The paper offered two options to reproduce the work. A completely self-contained archive version in a docker container, which Marios spun up and reproduced the analysis in, in no time. I opted for the second option, installing the analysis as a package. It did require a bit of manual dependency managing but, this was documenteted in the analysis repository README on github. This meant that all functionality developed for the analysis was available for me to explore. Presenting the analysis in a vignette also made it’s inner working much more penetrable and allowed us to interactively edit it to get a better feel of the data and how the analysis functions worked. Ultimately, not only could we reproduce the science in the paper (open for transparency), we could also satisfy ourselves with what the code was doing (open for robustness) and reuse the code (open for resuse). The only step further would be to make the functionality more generalisable.

At the end of the session we collected some feedback about the experience, reflecting on reproducibility, the tools and approaches used, documentation and reusability. Here's the feedback we had for Ben's work.

As calls for openness are maturing, it's good to push beyond why open? to indeed, open how? open when? open for what? Different approaches to how a study is made "reproducible" has implications on what the openness can achieve downstream. It's probably a good time to start clarifying the remit of different approaches.


Do-athoning

On the do-athon side there were a couple of cool projects. Peter and Ali Smith worked on Visual data discovery in Open Knowledge Maps, adapting their knowledge mapping framework, Head Start, to the specific requirements of data discovery.

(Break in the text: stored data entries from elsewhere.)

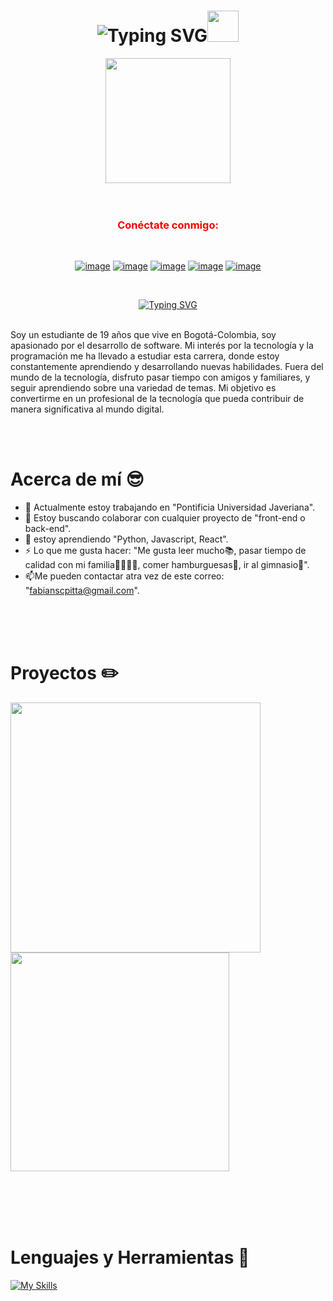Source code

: <div align="center">
<h1 href="https://git.io/typing-svg"><img src="https://readme-typing-svg.herokuapp.com?font=Fira+Code&size=25&pause=1000&random=false&width=240&lines=Hola%2C+Soy+Fabian" alt="Typing SVG" /><img height="50"  src="https://emoji.gg/assets/emoji/7333-parrotdance.gif"></h1>
</div>

<div align="center">
<img height="200" src="https://media.giphy.com/media/v1.Y2lkPTc5MGI3NjExNW5uang5OTE0dm1obG5mMWIwYzh1eG0xODRoNTM4NHZtZGxnb24wZiZlcD12MV9pbnRlcm5hbF9naWZfYnlfaWQmY3Q9Zw/du3J3cXyzhj75IOgvA/giphy.gif"> 
</div>
<br><br>
<h3 align="center" style="color: #F70000;">Conéctate conmigo:</h3>


<div align="center">
<br>
  
[![image](https://img.shields.io/badge/LinkedIn-0077B5?style=for-the-badge&logo=linkedin&logoColor=white)](https://www.linkedin.com/in/fabian-carvajal-793b0b2b9/)
[![image](https://img.shields.io/badge/Instagram-D14836?style=for-the-badge&logo=instagram&logoColor=white)](https://www.instagram.com/fabian_stiven44/)
[![image](https://img.shields.io/badge/Twitter-1DA1F2?style=for-the-badge&logo=twitter&logoColor=white)](https://twitter.com/fatbalugalol)
[![image](https://img.shields.io/badge/Gmail-D14836?style=for-the-badge&logo=gmail&logoColor=white)](mailto:fabianscpitta@gmail.com)
[![image](https://img.shields.io/badge/Discord-1DA1F2?style=for-the-badge&logo=discord&logoColor=white)](https://twitter.com/fatbalugalol)
</div>
<br>
<p align="center">
  <a href="https://git.io/typing-svg"><img src="https://readme-typing-svg.herokuapp.com?font=Fira+Code&pause=1000&color=F70000&random=false&width=300&lines=Desarrollador+de+software;Manejo+de+bases+de+datos" alt="Typing SVG" /></a>
</p>
<br>
Soy un estudiante de 19 años que vive en Bogotá-Colombia, soy apasionado por el desarrollo de software. Mi interés por la tecnología y la programación me ha llevado a estudiar esta carrera, donde estoy constantemente aprendiendo y desarrollando nuevas habilidades. Fuera del mundo de la tecnología, disfruto pasar tiempo con amigos y familiares, y seguir aprendiendo sobre una variedad de temas. Mi objetivo es convertirme en un profesional de la tecnología que pueda contribuir de manera significativa al mundo digital.


<br><br>
<h1>Acerca de mí 😎</h1>

- 👔 Actualmente estoy trabajando en "Pontificia Universidad Javeriana".
- 🤝 Estoy buscando colaborar con cualquier proyecto de "front-end o back-end".
- 📖 estoy aprendiendo "Python, Javascript, React".
- ⚡ Lo que me gusta hacer: "Me gusta leer mucho📚, pasar tiempo de calidad con mi familia👨‍👩‍👧‍👦, comer hamburguesas🍔, ir al gimnasio💪".
- 📫Me pueden contactar atra vez de este correo: "fabianscpitta@gmail.com".

<br><br><br>
<h1>Proyectos ✏️</h1>



<a href="https://github.com/Fabianscpitta/Mybog">
  <img src="https://github-readme-stats.vercel.app/api/pin/?username=Fabianscpitta&repo=Mybog&theme=blueberry" width="400" />
</a>  

<a href="https://github.com/Fabianscpitta/Reservas_hoteles">
  <img src="https://github-readme-stats.vercel.app/api/pin/?username=Fabianscpitta&repo=Reservas_hoteles&theme=blueberry" width="350" />
</a>







<br><br><br><br>
<div>
<h1>Lenguajes y Herramientas 🤖</h1>


[![My Skills](https://skillicons.dev/icons?i=js,html,css,php,py,mongodb,mysql,vscode,github,figma,discord)](https://skillicons.dev)

</div>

Tony, Lisa Mattias and Jon continued work on the, open to anyone, hyper-collaborative drafting of the "Foundations for Open Science Strategy Development" document, started at the OpenCon 2017 Do-athon.


Agile hacking

One thing I love about hacks is that you never know quite what skills you’re gonna get in the room. In our case, we got scrumaster Sven Ihnken offering to help us navigate the day. We’ve actually been agile working for the passed few months with the nascent shef dataviz team and I find it a productive way to work. So an agile hack seemed a worthy experiment. I personally thought it worked really well. It was nice to split up the day into shorter sprints and review progress around the room half way. And Sven did do a great job “buzzing” around the room, keeping us focused and engaged and ultimately, getting all our tasks from doing to done!

***


At the end of the day, we shared what we'd worked on, and settled in for the main Opencon London evening event. As the event talks went through more traditional remits of OpenCon, from public engagement to open access to literature and data, it just reiterated to me that each strand of openness is yet another way to invite people in to science. For me, inviting people all the way in, into your code and data, your entire workflow, is the bravest and most rewarding of all!